___ Provided records

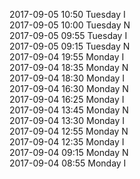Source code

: 2017-09-05 10:50 Tuesday  I  
2017-09-05 10:00 Tuesday  N  
2017-09-05 09:55 Tuesday  I  
2017-09-05 09:15 Tuesday  N  
2017-09-04 19:55 Monday  I  
2017-09-04 18:35 Monday  N  
2017-09-04 18:30 Monday  I  
2017-09-04 16:30 Monday  N  
2017-09-04 16:25 Monday  I  
2017-09-04 13:45 Monday  N  
2017-09-04 13:30 Monday  I  
2017-09-04 12:55 Monday  N  
2017-09-04 12:35 Monday  I  
2017-09-04 09:15 Monday  N  
2017-09-04 08:55 Monday  I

______

Repeat every record above exactly, but drop the pictures.

Source code

: 2017-09-05 10:50 Tuesday  I  
2017-09-05 10:00 Tuesday  N  
2017-09-05 09:55 Tuesday  I  
2017-09-05 09:15 Tuesday  N  
2017-09-04 19:55 Monday  I  
2017-09-04 18:35 Monday  N  
2017-09-04 18:30 Monday  I  
2017-09-04 16:30 Monday  N  
2017-09-04 16:25 Monday  I  
2017-09-04 13:45 Monday  N  
2017-09-04 13:30 Monday  I  
2017-09-04 12:55 Monday  N  
2017-09-04 12:35 Monday  I  
2017-09-04 09:15 Monday  N  
2017-09-04 08:55 Monday  I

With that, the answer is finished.